### [Dataset items]
□ □ □ □ □ □ □

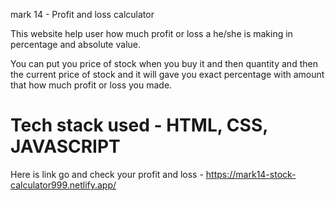 mark 14 - Profit and loss calculator

This website help user how much profit or loss a he/she is making in percentage and absolute value.

You can put you price of stock when you buy it and then quantity and then the current price of stock and it will gave you exact percentage with amount that how much profit or loss you made.

<h1>Tech stack used - HTML, CSS, JAVASCRIPT </h1>

Here is link go and check your profit and loss - https://mark14-stock-calculator999.netlify.app/
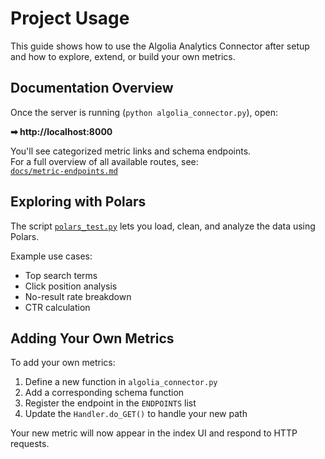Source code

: # Project Usage

This guide shows how to use the Algolia Analytics Connector after setup and how to explore, extend, or build your own metrics.

## Documentation Overview

Once the server is running (`python algolia_connector.py`), open:

**➡ http://localhost:8000**

You'll see categorized metric links and schema endpoints.  
For a full overview of all available routes, see:  
[`docs/metric-endpoints.md`](./metric-endpoints.md)

## Exploring with Polars

The script [`polars_test.py`](../polars_test.py) lets you load, clean, and analyze the data using Polars.

Example use cases:

- Top search terms
- Click position analysis
- No-result rate breakdown
- CTR calculation

## Adding Your Own Metrics

To add your own metrics:

1. Define a new function in `algolia_connector.py`
2. Add a corresponding schema function 
3. Register the endpoint in the `ENDPOINTS` list
4. Update the `Handler.do_GET()` to handle your new path

Your new metric will now appear in the index UI and respond to HTTP requests.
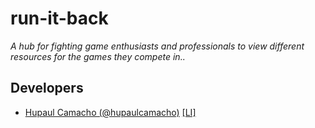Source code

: # run-it-back

*A hub for fighting game enthusiasts and professionals to view different resources for the games they compete in..*

## Developers
+ [Hupaul Camacho (@hupaulcamacho)](https://github.com/hupaulcamacho) [[LI]](https://www.linkedin.com/in/hupaulcamacho/)
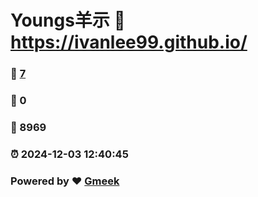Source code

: # Youngs羊示 :link: https://ivanlee99.github.io/ 
### :page_facing_up: [7](https://ivanlee99.github.io//tag.html) 
### :speech_balloon: 0 
### :hibiscus: 8969 
### :alarm_clock: 2024-12-03 12:40:45 
### Powered by :heart: [Gmeek](https://github.com/Meekdai/Gmeek)
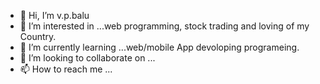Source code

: - 👋 Hi, I’m v.p.balu
- 👀 I’m interested in ...web programming, stock trading and loving of my Country.
- 🌱 I’m currently learning ...web/mobile App devoloping programeing.
- 💞️ I’m looking to collaborate on ...
- 📫 How to reach me ...

<!---
baluvp/baluvp is a ✨ special ✨ repository because its `README.md` (this file) appears on your GitHub profile.
You can click the Preview link to take a look at your changes.
--->
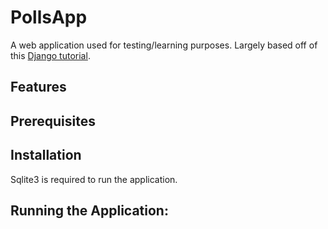 # PollsApp
A web application used for testing/learning purposes. Largely based off of this [Django tutorial](https://docs.djangoproject.com/en/5.1/intro/tutorial01/).

## Features

## Prerequisites

## Installation
Sqlite3 is required to run the application.

## Running the Application:

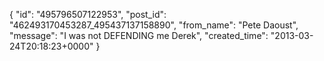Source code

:  {
   "id": "495796507122953",
   "post_id": "462493170453287_495437137158890",
   "from_name": "Pete Daoust",
   "message": "I was not DEFENDING me Derek",
   "created_time": "2013-03-24T20:18:23+0000"
 }
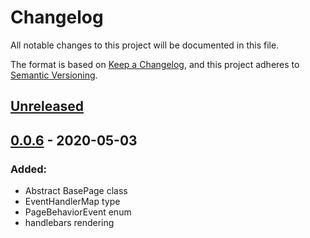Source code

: # Changelog
All notable changes to this project will be documented in this file.

The format is based on [Keep a Changelog](https://keepachangelog.com/en/1.0.0/),
and this project adheres to [Semantic Versioning](https://semver.org/spec/v2.0.0.html).

## [Unreleased]

## [0.0.6] - 2020-05-03
### Added:
- Abstract BasePage class
- EventHandlerMap type
- PageBehaviorEvent enum
- handlebars rendering

[Unreleased]: https://github.com/FreeElephants/clean-core/compare/0.0.6...HEAD
[0.0.6]: https://github.com/FreeElephants/clean-core/compare/0.5.0...0.6.0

□ □ □ □ □ □ □

### [AIM OF THE TASK]
All lines from the start of the entries through the one with "You can put" are to be output exactly; omit the pictures.

### [ANSWER BOX]
 mark 14 - Profit and loss calculator

This website help user how much profit or loss a he/she is making in percentage and absolute value.

You can put you price of stock when you buy it and then quantity and then the current price of stock and it will gave you exact percentage with amount that how much profit or loss you made.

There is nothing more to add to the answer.